*Required action:* The entries that follow should come back exactly, with no pictures among them.

◇ ◇ ◇ ◇ ◇ ◇ ◇

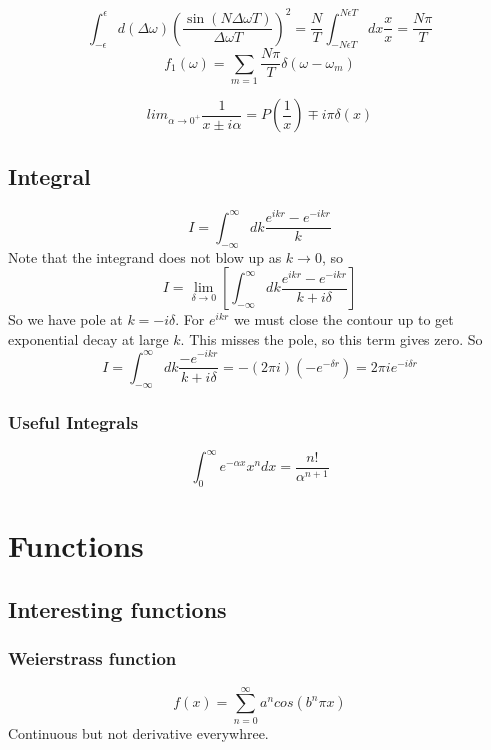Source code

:\begin{equation}
    \int_{-\epsilon}^{\epsilon}d(\Delta\omega)\left(\frac{\sin(N\Delta\omega T)}{\Delta\omega T}\right)^2
    =\frac{N}{T}\int_{-N\epsilon T}^{N\epsilon T} dx\frac{x}{x}
    =\frac{N\pi}{T}
\end{equation}
\begin{equation}
    f_1(\omega)=\displaystyle \sum_{m=1}\frac{N\pi}{T}\delta({\omega-\omega_m})
\end{equation}


\begin{equation}
    \displaystyle lim_{\alpha\rightarrow 0^{+}}\frac{1}{x \pm i\alpha} = P\left(\frac{1}{x}\right) \mp i\pi\delta(x)
\end{equation}
\subsection{Integral}
\[
    I=\int_{-\infty}^{\infty}dk\frac{e^{ikr}-e^{-ikr}}{k}
    \]
Note that the integrand does not blow up as $k \rightarrow 0$, so
\[
    I=\displaystyle\lim_{\delta\rightarrow{0}}\left[\int_{-\infty}^{\infty}dk\frac{e^{ikr}-e^{-ikr}}{k+i\delta}\right]
    \]
So we have pole at $k = -i\delta$. For $e^{ikr}$ we must close the contour
up to get exponential decay at large $\mathit{k}$. This misses the pole, so
this term gives zero. So
\[
    I=\int_{-\infty}^{\infty}dk\frac{-e^{-ikr}}{k+i\delta}=-(2\pi{i})(-e^{-\delta{r}})=2\pi{i}e^{-i\delta{r}}
    \]

\subsubsection{Useful Integrals}
\[
    \int_0^\infty e^{-\alpha x}x^ndx = \frac{n!}{\alpha^{n+1}} 
    \]
\section{Functions}

\subsection{Interesting functions}
\subsubsection{Weierstrass function}
\begin{equation}
    f(x) = \sum_{n=0}^{\infty}a^{n}cos(b^{n}\pi x)
\end{equation}
Continuous but not derivative everywhree.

◇ ◇ ◇ ◇ ◇ ◇ ◇

*Result below:*
Source code

:\begin{equation}
    \int_{-\epsilon}^{\epsilon}d(\Delta\omega)\left(\frac{\sin(N\Delta\omega T)}{\Delta\omega T}\right)^2
    =\frac{N}{T}\int_{-N\epsilon T}^{N\epsilon T} dx\frac{x}{x}
    =\frac{N\pi}{T}
\end{equation}
\begin{equation}
    f_1(\omega)=\displaystyle \sum_{m=1}\frac{N\pi}{T}\delta({\omega-\omega_m})
\end{equation}


\begin{equation}
    \displaystyle lim_{\alpha\rightarrow 0^{+}}\frac{1}{x \pm i\alpha} = P\left(\frac{1}{x}\right) \mp i\pi\delta(x)
\end{equation}
\subsection{Integral}
\[
    I=\int_{-\infty}^{\infty}dk\frac{e^{ikr}-e^{-ikr}}{k}
    \]
Note that the integrand does not blow up as $k \rightarrow 0$, so
\[
    I=\displaystyle\lim_{\delta\rightarrow{0}}\left[\int_{-\infty}^{\infty}dk\frac{e^{ikr}-e^{-ikr}}{k+i\delta}\right]
    \]
So we have pole at $k = -i\delta$. For $e^{ikr}$ we must close the contour
up to get exponential decay at large $\mathit{k}$. This misses the pole, so
this term gives zero. So
\[
    I=\int_{-\infty}^{\infty}dk\frac{-e^{-ikr}}{k+i\delta}=-(2\pi{i})(-e^{-\delta{r}})=2\pi{i}e^{-i\delta{r}}
    \]

\subsubsection{Useful Integrals}
\[
    \int_0^\infty e^{-\alpha x}x^ndx = \frac{n!}{\alpha^{n+1}} 
    \]
\section{Functions}

\subsection{Interesting functions}
\subsubsection{Weierstrass function}
\begin{equation}
    f(x) = \sum_{n=0}^{\infty}a^{n}cos(b^{n}\pi x)
\end{equation}
Continuous but not derivative everywhree.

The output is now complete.